In the years that followed, we watched as the government (which claimed it had no money to allocate to tertiary education) squander state resources time and time again. We protested relentlessly; fiercely. We were shot at by police, our campuses looked like war-zones and we wondered whether we would attain the degrees upon which our families hopes rested so heavily.

After Jacob Zuma's resignation a few days ago, I wrote about how the ANC would embark on a journey of some serious ass-kissing in the run-up to the general elections in 2019. I warned Fees Must Fall activists that if ever there were a more opportune time to act, that it was most certainly now. R57 billion rand has been allocated for the funding of tertiary education for students whose household incomes are less than or equal to R350 000 per annum. This will assist not only the poor black working class but the black "missing middle" as well. The entire duration of their degrees will be funded with the added promise of supporting students in terms of food, transport and accommodation costs, all key to making this announcement a full victory and not just a partial one.

Now does this magically solve all our problems as black students? Does it do away with the rampant inequality prevalent on all our university campuses? No, it does not. But what it is, is a step in a very hopeful direction. Of course, it remains to be seen whether this R57 billion will actually serve its purpose and not be misappropriated like so many of our state funds in the past. However, our acting President Cyril Ramaphosa, is looking to make a big splash. He's looking to garner not only our support but our lasting support, so it would stand him in good stead if he ensures his government keeps their word. He has seen (or at least read about) the destruction, the chaos, the physical and psychological damage to our young members of society following numerous Fees Must Fall protests and clashes with the police.

I will never forget that day at the Union Buildings when the police started throwing stun grenades at us and unleashing a barrage of bullets. I will never forget how a young male student stumbled towards my friend and I, his face completely drenched in blood. I will never forget how my friend and I ran out of sheer, naked fear, blindly into the busy streets of the Pretoria CBD and eventually hid ourselves behind a nearby bus stop. I was not as active on the frontlines as so many other students were, not in the least, so I can only begin to imagine the kind of trauma they still have to wrestle with till this day.

The #NationalShutDown in Cape Town on Wednesday, October 21 2015. Photo by Imraan Christian

That is why this announcement, as much as it was a string of words on a piece of paper for a lot of people, meant so much more to the rest of us.
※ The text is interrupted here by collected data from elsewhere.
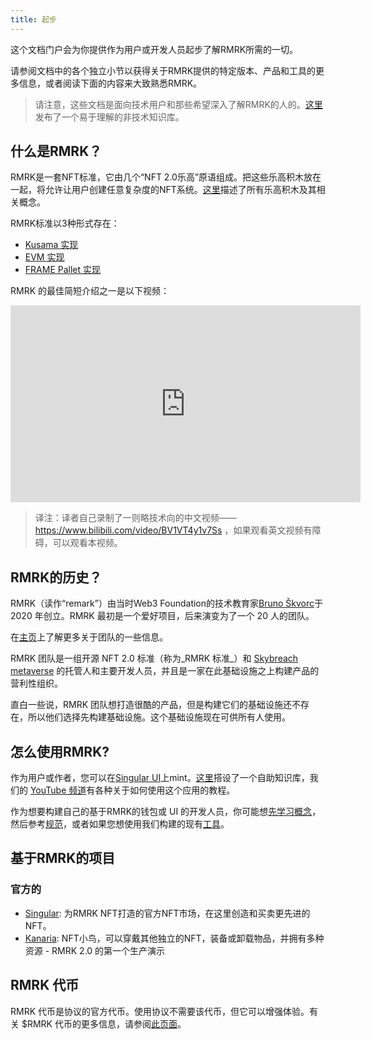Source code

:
 ```yaml
---
title: 起步
---
```


这个文档门户会为你提供作为用户或开发人员起步了解RMRK所需的一切。

请参阅文档中的各个独立小节以获得关于RMRK提供的特定版本、产品和工具的更多信息，或者阅读下面的内容来大致熟悉RMRK。

> 请注意，这些文档是面向技术用户和那些希望深入了解RMRK的人的。[这里](https://coda.io/@rmrk/faq)发布了一个易于理解的非技术知识库。

## 什么是RMRK？

RMRK是一套NFT标准，它由几个“NFT 2.0乐高”原语组成。把这些乐高积木放在一起，将允许让用户创建任意复杂度的NFT系统。[这里](concepts)描述了所有乐高积木及其相关概念。

RMRK标准以3种形式存在：

- [Kusama 实现](rmrk2)
- [EVM 实现](evm)
- [FRAME Pallet 实现](pallets)

RMRK 的最佳简短介绍之一是以下视频：

<iframe width="560" height="315" src="https://www.youtube.com/embed/YX5sTLtqCa4" title="YouTube video player" frameborder="0" allow="accelerometer; autoplay; clipboard-write; encrypted-media; gyroscope; picture-in-picture" allowfullscreen></iframe>

> 译注：译者自己录制了一则略技术向的中文视频——https://www.bilibili.com/video/BV1VT4y1v7Ss ，如果观看英文视频有障碍，可以观看本视频。

## RMRK的历史？

RMRK（读作“remark”）由当时Web3 Foundation的技术教育家[Bruno Škvorc](https://twitter.com/bitfalls)于 2020 年创立。RMRK 最初是一个爱好项目，后来演变为了一个 20 人的团队。

在[主页](https://rmrk.app)上了解更多关于团队的一些信息。

RMRK 团队是一组开源 NFT 2.0 标准（称为_RMRK 标准_）和 [Skybreach metaverse](https://skybreach.app) 的托管人和主要开发人员，并且是一家在此基础设施之上构建产品的营利性组织。

直白一些说，RMRK 团队想打造很酷的产品，但是构建它们的基础设施还不存在，所以他们选择先构建基础设施。这个基础设施现在可供所有人使用。

## 怎么使用RMRK?

作为用户或作者，您可以在[Singular UI](https://singular.app)上mint。[这里](https://coda.io/@rmrk/faq)搭设了一个自助知识库，我们的 [YouTube 频道](https://url.rmrk.app/yt)有各种关于如何使用这个应用的教程。

作为想要构建自己的基于RMRK的钱包或 UI 的开发人员，你可能想[先学习概念](concepts)，然后参考[规范](https://github.com/rmrk-team/rmrk-spec)，或者如果您想使用我们构建的现有[工具](https://github.com/rmrk-team/rmrk-tools)。

## 基于RMRK的项目

### 官方的

- [Singular](https://singular.app): 为RMRK NFT打造的官方NFT市场，在这里创造和买卖更先进的NFT。
- [Kanaria](https://kanaria.rmrk.app): NFT小鸟，可以穿戴其他独立的NFT，装备或卸载物品，并拥有多种资源 - RMRK 2.0 的第一个生产演示

## RMRK 代币

RMRK 代币是协议的官方代币。使用协议不需要该代币，但它可以增强体验。有关 $RMRK 代币的更多信息，请参阅[此页面](https://singular.app/tokens)。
It's a sigh of relief for many black students. It means a glimmer of hope for so many black families. It's a chance to dream and to do so without inhibition. This is all we've been fighting for and it feels so damn good to allow ourselves, even for just a moment, to bask in the light that seemed so elusive back then.

Our fallen comrade Solomon Mahlangu, the young man we sang about in our struggle songs, once said that his blood would nourish the tree that would bear the fruits of freedom. He told us to continue the fight. And so to all my comrades, amandla!